■ Dataset extract ■

++++++++++++++++++++

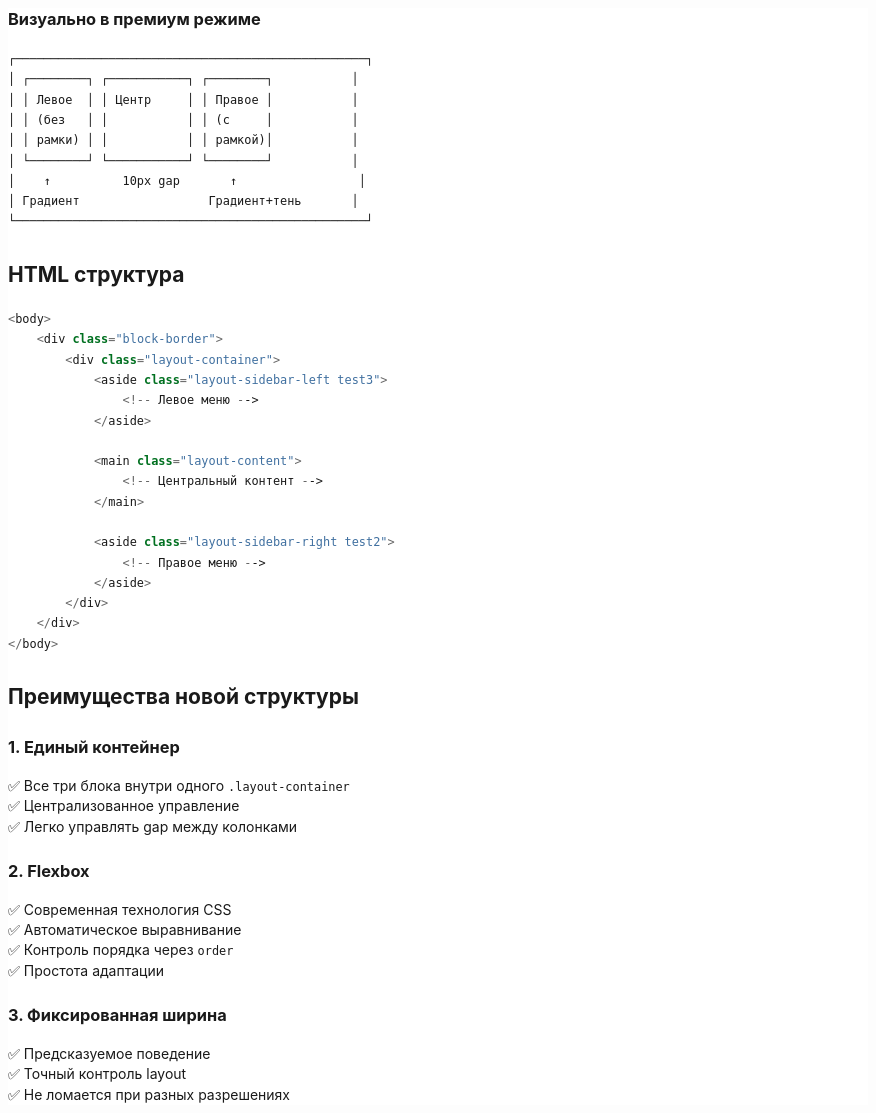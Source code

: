 ### Визуально в премиум режиме
```
┌─────────────────────────────────────────────────┐
│ ┌────────┐ ┌───────────┐ ┌────────┐           │
│ │ Левое  │ │ Центр     │ │ Правое │           │
│ │ (без   │ │           │ │ (с     │           │
│ │ рамки) │ │           │ │ рамкой)│           │
│ └────────┘ └───────────┘ └────────┘           │
│    ↑          10px gap       ↑                 │
│ Градиент                  Градиент+тень       │
└─────────────────────────────────────────────────┘
```

## HTML структура

```php
<body>
    <div class="block-border">
        <div class="layout-container">
            <aside class="layout-sidebar-left test3">
                <!-- Левое меню -->
            </aside>
            
            <main class="layout-content">
                <!-- Центральный контент -->
            </main>
            
            <aside class="layout-sidebar-right test2">
                <!-- Правое меню -->
            </aside>
        </div>
    </div>
</body>
```

## Преимущества новой структуры

### 1. Единый контейнер
✅ Все три блока внутри одного `.layout-container`  
✅ Централизованное управление  
✅ Легко управлять gap между колонками  

### 2. Flexbox
✅ Современная технология CSS  
✅ Автоматическое выравнивание  
✅ Контроль порядка через `order`  
✅ Простота адаптации  

### 3. Фиксированная ширина
✅ Предсказуемое поведение  
✅ Точный контроль layout  
✅ Не ломается при разных разрешениях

++++++++++++++++++++

■ Work instruction ■
Produce the material above again in full, with identical lines and no pictures.

■ Response to the task ■
Source code

: ### Визуально в премиум режиме
```
┌─────────────────────────────────────────────────┐
│ ┌────────┐ ┌───────────┐ ┌────────┐           │
│ │ Левое  │ │ Центр     │ │ Правое │           │
│ │ (без   │ │           │ │ (с     │           │
│ │ рамки) │ │           │ │ рамкой)│           │
│ └────────┘ └───────────┘ └────────┘           │
│    ↑          10px gap       ↑                 │
│ Градиент                  Градиент+тень       │
└─────────────────────────────────────────────────┘
```

## HTML структура

```php
<body>
    <div class="block-border">
        <div class="layout-container">
            <aside class="layout-sidebar-left test3">
                <!-- Левое меню -->
            </aside>
            
            <main class="layout-content">
                <!-- Центральный контент -->
            </main>
            
            <aside class="layout-sidebar-right test2">
                <!-- Правое меню -->
            </aside>
        </div>
    </div>
</body>
```

## Преимущества новой структуры

### 1. Единый контейнер
✅ Все три блока внутри одного `.layout-container`  
✅ Централизованное управление  
✅ Легко управлять gap между колонками  

### 2. Flexbox
✅ Современная технология CSS  
✅ Автоматическое выравнивание  
✅ Контроль порядка через `order`  
✅ Простота адаптации  

### 3. Фиксированная ширина
✅ Предсказуемое поведение  
✅ Точный контроль layout  
✅ Не ломается при разных разрешениях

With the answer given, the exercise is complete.